Simple intrinsic value handle

Discounting 2018 to obtain an intrinsic value of shares today.

2018 model s + x units sold : 110,000 at $100,000 = $11.0 billion
2018 Model 3 units sold : average 7,000 per week over 48 weeks @ $43,000 : $14.4 billion
2018 total car revenues: $25.4 billion

Assume 7.5% net profit margin on $25.4. = $1.905 billion
Assume a p/e of 40 for fast growing: mkt cap = 40*1.905 = $76.2 billion
shares outstanding say 161 million
stock price = mkt cap/ shares outstanding = $7.620/ .161 = $473 per share

Discount at 30% = $473/1.3 = $363 intrinsic value today.

Potential reward : the difference between $473 and $323 today: 473-323 = $150 per share.

Just a guess estimate to get a handle of where we stand, consider it wishful thinking.

(assume the energy business contributes nothing.)
 
Keep in mind that it's very possible that GS and others will come out with downgrades after the ER on Wed. Meaningless of course other than affecting the short term share price. If this selloff continues up to the ER, the downgrades may help deepen the dip or prevent a quick recovery. I would just consider this in your analysis if anyone is considering buying today's dip. Be careful this week.
 
He was serious.

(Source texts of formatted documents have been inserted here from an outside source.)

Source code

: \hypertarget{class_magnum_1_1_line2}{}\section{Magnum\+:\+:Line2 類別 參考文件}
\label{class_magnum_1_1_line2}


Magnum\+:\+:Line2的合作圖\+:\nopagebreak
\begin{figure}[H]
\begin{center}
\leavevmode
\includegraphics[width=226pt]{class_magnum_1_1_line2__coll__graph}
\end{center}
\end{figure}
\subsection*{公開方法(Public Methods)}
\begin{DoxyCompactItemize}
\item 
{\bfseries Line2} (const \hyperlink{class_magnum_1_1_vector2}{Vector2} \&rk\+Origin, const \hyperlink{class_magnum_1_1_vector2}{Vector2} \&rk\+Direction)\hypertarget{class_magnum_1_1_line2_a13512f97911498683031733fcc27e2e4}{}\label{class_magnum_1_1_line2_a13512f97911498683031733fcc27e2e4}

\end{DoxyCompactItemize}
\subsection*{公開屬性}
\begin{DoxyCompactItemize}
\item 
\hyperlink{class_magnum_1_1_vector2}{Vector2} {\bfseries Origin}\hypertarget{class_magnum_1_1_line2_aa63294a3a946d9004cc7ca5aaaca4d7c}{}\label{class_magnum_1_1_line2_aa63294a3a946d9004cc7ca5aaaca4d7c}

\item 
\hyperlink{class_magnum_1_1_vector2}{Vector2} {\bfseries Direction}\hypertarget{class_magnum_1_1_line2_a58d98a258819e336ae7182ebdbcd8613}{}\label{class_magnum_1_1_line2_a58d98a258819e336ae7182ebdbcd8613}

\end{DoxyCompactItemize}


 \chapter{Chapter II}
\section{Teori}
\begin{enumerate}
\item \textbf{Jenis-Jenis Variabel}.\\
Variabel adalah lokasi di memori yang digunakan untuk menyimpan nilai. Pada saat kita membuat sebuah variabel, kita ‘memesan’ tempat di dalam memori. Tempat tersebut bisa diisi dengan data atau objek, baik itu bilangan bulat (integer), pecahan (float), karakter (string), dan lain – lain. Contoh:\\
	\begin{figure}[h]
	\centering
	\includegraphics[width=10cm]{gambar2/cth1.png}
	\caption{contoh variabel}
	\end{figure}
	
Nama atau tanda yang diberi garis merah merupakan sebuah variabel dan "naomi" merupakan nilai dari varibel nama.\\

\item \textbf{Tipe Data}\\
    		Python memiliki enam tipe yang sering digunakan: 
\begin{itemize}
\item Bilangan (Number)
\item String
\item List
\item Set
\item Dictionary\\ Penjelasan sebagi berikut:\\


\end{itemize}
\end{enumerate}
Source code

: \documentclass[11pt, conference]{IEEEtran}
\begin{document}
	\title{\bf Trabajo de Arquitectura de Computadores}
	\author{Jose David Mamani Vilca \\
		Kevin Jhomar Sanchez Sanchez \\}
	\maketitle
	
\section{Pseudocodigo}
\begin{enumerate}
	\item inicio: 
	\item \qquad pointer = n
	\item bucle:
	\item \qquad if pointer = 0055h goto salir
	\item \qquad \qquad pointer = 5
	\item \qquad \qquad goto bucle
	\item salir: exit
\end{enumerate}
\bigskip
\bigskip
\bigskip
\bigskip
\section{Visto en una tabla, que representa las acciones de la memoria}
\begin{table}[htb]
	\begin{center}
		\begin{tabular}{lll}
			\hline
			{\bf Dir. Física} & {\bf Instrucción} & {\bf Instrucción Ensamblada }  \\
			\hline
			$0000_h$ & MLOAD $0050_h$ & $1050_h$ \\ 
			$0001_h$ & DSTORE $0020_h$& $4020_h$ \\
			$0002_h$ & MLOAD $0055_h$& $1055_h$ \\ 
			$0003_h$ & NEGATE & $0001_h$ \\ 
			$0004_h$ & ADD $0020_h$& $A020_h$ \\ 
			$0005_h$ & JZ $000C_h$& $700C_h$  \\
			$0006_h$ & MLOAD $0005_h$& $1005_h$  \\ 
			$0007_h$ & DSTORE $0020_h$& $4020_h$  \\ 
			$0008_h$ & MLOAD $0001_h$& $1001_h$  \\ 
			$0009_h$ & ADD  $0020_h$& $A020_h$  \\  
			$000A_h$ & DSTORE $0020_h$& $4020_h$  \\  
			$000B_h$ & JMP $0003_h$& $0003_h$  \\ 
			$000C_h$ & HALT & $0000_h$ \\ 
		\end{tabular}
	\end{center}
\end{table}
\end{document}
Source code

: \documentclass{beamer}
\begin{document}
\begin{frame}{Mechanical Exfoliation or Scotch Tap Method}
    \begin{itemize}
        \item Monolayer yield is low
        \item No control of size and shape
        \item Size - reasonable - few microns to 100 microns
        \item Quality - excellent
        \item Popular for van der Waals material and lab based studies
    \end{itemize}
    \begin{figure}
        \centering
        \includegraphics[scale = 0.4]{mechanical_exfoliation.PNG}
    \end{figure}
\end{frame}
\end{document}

The "production hell" statement was made in front of Tesla employees who are going to have to ride that steep S curve, not in front of investors or customers.
It is so easy to take it out of context... few can resist.

He would know his "production hell" comment would be picked up and for some time negatively influence stock price.
My thought is that as long as he's sure they do not need to do another cap raise until Q1 2018, he doesn't much care how SP bounces
around the next few months. If they hit their end of year production rate in Dec/Jan. that should take care of raising SP to a point where
they can do another cap raise if they need or want one.
 
Simple intrinsic value handle

Discounting 2018 to obtain an intrinsic value of shares today.

2018 model s + x units sold : 110,000 at $100,000 = $11.0 billion
2018 Model 3 units sold : average 7,000 per week over 48 weeks @ $43,000 : $14.4 billion
2018 total car revenues: $25.4 billion

Assume 7.5% net profit margin on $25.4. = $1.905 billion
Assume a p/e of 40 for fast growing: mkt cap = 40*1.905 = $76.2 billion
shares outstanding say 161 million
stock price = mkt cap/ shares outstanding = $7.620/ .161 = $473 per share

Discount at 30% = $473/1.3 = $363 intrinsic value today.

Potential reward : the difference between $473 and $323 today: 473-323 = $150 per share.

Just a guess estimate to get a handle of where we stand, consider it wishful thinking.

(assume the energy business contributes nothing.)

Could you please expand on the 30% discount rate for 10 months, Aug-17 to June-18, for mid-year of your projection period. Also 40x p/e for a company growing triple digits with a wide moat?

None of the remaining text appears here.